→ **Data for review**
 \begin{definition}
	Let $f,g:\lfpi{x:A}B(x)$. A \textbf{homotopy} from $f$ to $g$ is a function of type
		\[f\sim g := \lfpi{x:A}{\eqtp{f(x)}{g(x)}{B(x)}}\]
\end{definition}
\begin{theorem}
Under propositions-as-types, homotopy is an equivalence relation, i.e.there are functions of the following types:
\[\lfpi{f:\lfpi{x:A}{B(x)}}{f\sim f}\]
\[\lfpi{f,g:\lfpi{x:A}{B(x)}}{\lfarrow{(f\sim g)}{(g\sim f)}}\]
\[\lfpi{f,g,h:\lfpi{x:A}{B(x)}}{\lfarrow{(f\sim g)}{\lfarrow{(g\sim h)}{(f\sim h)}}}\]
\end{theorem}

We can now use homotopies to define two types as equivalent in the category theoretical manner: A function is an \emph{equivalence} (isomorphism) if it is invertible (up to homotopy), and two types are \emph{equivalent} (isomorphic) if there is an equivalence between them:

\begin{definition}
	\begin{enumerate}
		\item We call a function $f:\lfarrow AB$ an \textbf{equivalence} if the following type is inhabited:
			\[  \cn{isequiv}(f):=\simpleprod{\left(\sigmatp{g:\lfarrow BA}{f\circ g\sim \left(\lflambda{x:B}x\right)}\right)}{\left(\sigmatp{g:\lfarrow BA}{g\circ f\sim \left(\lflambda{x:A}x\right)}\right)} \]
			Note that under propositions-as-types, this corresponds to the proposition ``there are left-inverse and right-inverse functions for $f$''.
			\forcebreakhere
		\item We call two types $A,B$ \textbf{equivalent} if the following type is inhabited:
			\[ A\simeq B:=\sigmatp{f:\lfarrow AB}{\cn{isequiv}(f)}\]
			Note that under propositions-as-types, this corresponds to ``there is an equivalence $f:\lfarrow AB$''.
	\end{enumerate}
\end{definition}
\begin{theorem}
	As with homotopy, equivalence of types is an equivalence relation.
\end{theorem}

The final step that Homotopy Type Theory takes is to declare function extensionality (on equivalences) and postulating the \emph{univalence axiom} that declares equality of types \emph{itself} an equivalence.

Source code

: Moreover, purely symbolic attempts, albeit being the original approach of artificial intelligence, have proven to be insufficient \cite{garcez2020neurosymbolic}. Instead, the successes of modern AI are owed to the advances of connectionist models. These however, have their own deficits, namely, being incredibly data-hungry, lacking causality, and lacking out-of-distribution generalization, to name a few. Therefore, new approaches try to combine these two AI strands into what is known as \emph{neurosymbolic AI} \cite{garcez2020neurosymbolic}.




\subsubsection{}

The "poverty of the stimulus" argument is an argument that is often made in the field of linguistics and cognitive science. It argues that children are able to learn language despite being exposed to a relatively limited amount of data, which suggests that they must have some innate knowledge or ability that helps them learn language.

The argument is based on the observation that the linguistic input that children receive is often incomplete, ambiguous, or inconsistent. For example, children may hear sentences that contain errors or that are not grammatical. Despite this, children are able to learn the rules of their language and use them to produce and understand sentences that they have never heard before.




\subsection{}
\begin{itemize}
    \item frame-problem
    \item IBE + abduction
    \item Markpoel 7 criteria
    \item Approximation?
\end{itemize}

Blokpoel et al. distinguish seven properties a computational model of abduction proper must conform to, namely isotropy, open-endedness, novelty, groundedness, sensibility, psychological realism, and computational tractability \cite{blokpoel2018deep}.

→ **Aim of the task**
Each line of the data in which the string "right" appears needs to be copied.

→ **Exercise response**
			\[  \cn{isequiv}(f):=\simpleprod{\left(\sigmatp{g:\lfarrow BA}{f\circ g\sim \left(\lflambda{x:B}x\right)}\right)}{\left(\sigmatp{g:\lfarrow BA}{g\circ f\sim \left(\lflambda{x:A}x\right)}\right)} \]
			Note that under propositions-as-types, this corresponds to the proposition ``there are left-inverse and right-inverse functions for $f$''.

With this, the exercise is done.